Dosis mínima

Uno debería darse al día una pequeña ración de belleza, de felicidad; de cosas que le ofrezcan eso.

Por: Juan Esteban Constaín /

El Tiempo

Hay una editorial bogotana que me encanta por su desparpajo y originalidad y por su idea misma, que es magnífica. Se llama Dosis Mínima y tiene muchos productos, creo, pero el mejor, el más emblemático de todos, es una serie de ‘microlibros’ que caben en el bolsillo o en la billetera y que uno puede leer mientras espera a un amigo en una esquina o hace fila en hora pico para entrar a TransMilenio, caso en el cual puede leerse Ulises, de James Joyce.

El lema de Dosis Mínima lo dice todo: “Lectura de consumo personal sanamente adictiva”. Pero lo mejor es su catálogo, las cosas que publican. Mi odontóloga (que no me vea, estoy fugado) me regaló una vez una cajita que era como de cigarrillos o de chicles, lo cual me pareció contradictorio, por decir lo menos, pero pensé que quería darme una especie de compensación solidaria por las horas de tortura y padecimiento a las que me había sometido.

Luego, en mi casa, abrí esa cajita y no lo podía creer, eran libros. O bueno: microlibros, da igual. Había uno de Marguerite Yourcenar, uno de Miguel Hernández, uno de Elena Poniatowska, uno de Rafael Barrett, en fin: había uno hasta de Kurt Tucholsky, uno de los más grandes humoristas y articulistas de prensa de todos los tiempos. Como si de una galleta de la felicidad se tratara, esos libros dieron en el blanco de mi corazón.

Me acordé entonces del hábito tantas veces comentado y celebrado aquí que tenía el príncipe Giuseppe Tomasi di Lampedusa, autor de El Gatopardo. Era un tipo nostálgico y brillante que caminaba por las calles de Palermo siempre con una edición de los sonetos de Shakespeare en el bolsillo; un libro muy pequeño, un tesoro. Y cuando veía algo triste o desagradable o infame, sacaba un soneto de esos y lo leía al azar. El que fuera, como un oráculo manual.

Por eso también me gusta tanto la editorial Dosis Mínima, por su nombre y su concepto. Porque uno debería darse al día una pequeña ración de belleza, de sosiego, de felicidad; de cosas que le ofrezcan eso o algo parecido.

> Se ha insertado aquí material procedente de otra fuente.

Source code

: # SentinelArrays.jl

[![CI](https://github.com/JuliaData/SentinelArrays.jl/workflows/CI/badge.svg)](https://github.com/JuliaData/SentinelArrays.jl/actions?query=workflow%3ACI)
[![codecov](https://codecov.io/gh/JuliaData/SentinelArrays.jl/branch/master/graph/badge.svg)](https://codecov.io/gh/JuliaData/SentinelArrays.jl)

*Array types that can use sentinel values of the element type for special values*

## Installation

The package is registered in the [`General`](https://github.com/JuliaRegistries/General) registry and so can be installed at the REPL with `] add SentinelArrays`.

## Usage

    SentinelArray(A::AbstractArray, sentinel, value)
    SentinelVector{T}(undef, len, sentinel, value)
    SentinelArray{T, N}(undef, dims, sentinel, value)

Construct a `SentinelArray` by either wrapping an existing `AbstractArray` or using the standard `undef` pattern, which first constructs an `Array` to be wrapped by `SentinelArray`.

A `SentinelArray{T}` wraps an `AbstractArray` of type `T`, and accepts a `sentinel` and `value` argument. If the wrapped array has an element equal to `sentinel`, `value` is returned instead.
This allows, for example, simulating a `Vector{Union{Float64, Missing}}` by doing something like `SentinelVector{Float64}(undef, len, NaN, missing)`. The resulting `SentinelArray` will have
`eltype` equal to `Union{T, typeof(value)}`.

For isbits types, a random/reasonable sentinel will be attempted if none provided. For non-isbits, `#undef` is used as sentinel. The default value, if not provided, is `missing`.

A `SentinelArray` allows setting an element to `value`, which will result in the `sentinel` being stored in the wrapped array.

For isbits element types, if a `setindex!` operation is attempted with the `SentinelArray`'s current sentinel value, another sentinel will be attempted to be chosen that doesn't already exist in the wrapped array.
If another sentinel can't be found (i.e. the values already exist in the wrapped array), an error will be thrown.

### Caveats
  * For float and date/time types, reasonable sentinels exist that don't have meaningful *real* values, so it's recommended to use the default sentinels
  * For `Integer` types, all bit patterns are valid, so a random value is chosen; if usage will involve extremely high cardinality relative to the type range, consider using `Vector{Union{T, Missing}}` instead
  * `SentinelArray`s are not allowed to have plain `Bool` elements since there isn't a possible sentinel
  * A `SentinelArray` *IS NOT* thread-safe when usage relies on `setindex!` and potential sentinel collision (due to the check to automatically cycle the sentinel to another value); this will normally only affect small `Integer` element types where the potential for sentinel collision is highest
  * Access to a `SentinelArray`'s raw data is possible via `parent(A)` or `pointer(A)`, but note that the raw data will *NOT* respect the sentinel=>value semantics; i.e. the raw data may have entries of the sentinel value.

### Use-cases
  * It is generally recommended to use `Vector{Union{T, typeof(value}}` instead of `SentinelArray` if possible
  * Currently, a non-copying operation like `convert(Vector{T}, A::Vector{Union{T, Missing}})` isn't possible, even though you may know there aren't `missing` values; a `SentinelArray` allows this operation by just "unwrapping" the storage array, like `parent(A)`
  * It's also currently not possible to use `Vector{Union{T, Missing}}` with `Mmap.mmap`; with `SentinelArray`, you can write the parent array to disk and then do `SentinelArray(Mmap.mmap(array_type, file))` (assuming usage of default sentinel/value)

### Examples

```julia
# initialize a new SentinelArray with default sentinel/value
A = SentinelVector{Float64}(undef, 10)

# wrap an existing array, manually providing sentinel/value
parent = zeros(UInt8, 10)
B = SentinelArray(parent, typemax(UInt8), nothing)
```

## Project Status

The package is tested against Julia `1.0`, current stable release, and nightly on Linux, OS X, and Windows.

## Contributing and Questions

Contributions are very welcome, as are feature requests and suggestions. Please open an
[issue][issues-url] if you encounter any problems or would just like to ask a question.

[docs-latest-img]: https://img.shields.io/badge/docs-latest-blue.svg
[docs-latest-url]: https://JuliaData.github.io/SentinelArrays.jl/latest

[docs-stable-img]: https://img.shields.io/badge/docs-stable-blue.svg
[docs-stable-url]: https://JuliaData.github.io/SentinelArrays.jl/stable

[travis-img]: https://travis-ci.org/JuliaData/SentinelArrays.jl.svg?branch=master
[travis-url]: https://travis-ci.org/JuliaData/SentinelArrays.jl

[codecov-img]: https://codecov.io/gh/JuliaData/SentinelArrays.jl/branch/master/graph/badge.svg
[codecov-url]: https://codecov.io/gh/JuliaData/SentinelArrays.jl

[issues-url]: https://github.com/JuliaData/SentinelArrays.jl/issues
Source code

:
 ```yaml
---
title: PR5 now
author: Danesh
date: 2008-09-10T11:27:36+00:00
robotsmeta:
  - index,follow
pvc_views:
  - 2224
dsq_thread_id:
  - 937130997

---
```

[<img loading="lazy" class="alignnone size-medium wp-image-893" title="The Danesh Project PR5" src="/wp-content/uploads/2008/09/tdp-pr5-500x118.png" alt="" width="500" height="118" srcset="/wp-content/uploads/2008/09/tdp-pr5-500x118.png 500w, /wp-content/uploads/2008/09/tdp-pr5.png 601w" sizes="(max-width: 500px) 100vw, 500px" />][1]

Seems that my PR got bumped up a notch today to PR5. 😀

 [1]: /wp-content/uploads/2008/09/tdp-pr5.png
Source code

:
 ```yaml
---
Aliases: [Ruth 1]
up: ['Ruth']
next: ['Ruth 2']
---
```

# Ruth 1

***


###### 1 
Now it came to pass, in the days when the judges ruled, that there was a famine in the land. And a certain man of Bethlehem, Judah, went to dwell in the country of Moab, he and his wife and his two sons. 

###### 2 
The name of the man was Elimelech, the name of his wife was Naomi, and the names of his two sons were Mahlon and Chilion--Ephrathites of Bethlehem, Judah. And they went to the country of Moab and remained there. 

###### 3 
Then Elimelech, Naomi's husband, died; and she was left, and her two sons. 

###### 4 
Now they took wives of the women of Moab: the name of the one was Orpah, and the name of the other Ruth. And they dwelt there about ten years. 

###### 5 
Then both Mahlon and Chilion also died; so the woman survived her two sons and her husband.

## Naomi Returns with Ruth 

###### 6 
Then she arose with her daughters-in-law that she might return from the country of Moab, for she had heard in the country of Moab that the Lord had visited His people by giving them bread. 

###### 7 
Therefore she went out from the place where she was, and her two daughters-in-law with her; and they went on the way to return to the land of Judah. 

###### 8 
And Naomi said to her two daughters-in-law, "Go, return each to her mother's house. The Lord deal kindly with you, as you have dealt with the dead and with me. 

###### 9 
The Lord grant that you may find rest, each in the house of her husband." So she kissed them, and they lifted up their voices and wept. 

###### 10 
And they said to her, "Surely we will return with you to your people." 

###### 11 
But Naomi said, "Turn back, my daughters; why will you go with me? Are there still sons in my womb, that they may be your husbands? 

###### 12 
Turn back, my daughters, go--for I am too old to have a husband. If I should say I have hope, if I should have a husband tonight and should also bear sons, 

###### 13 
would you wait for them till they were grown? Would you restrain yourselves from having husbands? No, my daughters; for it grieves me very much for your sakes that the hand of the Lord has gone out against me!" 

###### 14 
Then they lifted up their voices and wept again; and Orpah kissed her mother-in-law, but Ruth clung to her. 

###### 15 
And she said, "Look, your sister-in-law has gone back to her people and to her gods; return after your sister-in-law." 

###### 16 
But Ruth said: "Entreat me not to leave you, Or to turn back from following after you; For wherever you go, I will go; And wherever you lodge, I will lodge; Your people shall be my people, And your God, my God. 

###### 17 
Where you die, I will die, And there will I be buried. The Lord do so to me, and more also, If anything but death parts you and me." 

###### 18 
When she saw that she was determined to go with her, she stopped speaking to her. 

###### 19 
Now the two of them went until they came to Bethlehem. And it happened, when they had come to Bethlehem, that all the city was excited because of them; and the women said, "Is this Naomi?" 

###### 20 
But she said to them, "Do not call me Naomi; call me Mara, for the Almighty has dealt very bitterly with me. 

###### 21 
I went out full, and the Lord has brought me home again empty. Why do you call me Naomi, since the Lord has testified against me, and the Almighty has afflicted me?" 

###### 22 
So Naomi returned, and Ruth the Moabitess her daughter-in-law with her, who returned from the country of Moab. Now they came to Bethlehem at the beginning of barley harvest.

Quizás con la misma filosofía y el mismo criterio con que el príncipe de Lampedusa se refugiaba en la poesía de Shakespeare cuando lo asaltaba por la calle cualquier miseria o cualquier bajeza, como un consuelo.

Un consuelo cada vez más necesario en un mundo que se despierta todos los días, con fruición morbosa, con terquedad aberrante y digna de mejores causas, a atizar los odios más mezquinos y más necios, las rencillas más ruines e innecesarias, las fuentes inagotables del envilecimiento, la mortificación, la amargura, la depresión. ¿Para qué? ¿Por qué? Es como una pulsión tóxica, regodearse en ese fango.

Que también es una pasión para muchos, claro, un hábito y una de las formas de la felicidad aunque tan triste. Y siempre fue así, se sabe, ya lo decía Sancho Panza: “Cada uno es como Dios le hizo y aun peor muchas veces…”. La humanidad no ha cambiado tanto desde sus orígenes hasta hoy y la pasión por la desdicha, sobre todo la desdicha ajena, ha sido uno de sus motores más constantes y eficaces.

Solo que en esta nueva civilización de internet y las redes sociales, que por otro lado tiene cosas tan maravillosas y deslumbrantes y benéficas, se ha destilado ese espíritu sombrío y fanático, como si fuera una obligación todos los días ocuparse solo de lo feo y lo atroz: amplificarlo, compartirlo, reseñarlo en todos sus pliegues y rondarlo como las moscas rondan la carroña. ¿Tiene algo que ver eso con el deterioro de la cultura democrática en el mundo?

Sin duda sí, cómo no va a influir en el sistema político de la sociedad un sistema cultural inspirado en el odio y la perversidad.

¿Hay remedio? Tal vez sí: una dosis mínima, todos los días, de aquello que nos libre, por un rato, de tanta inútil fealdad.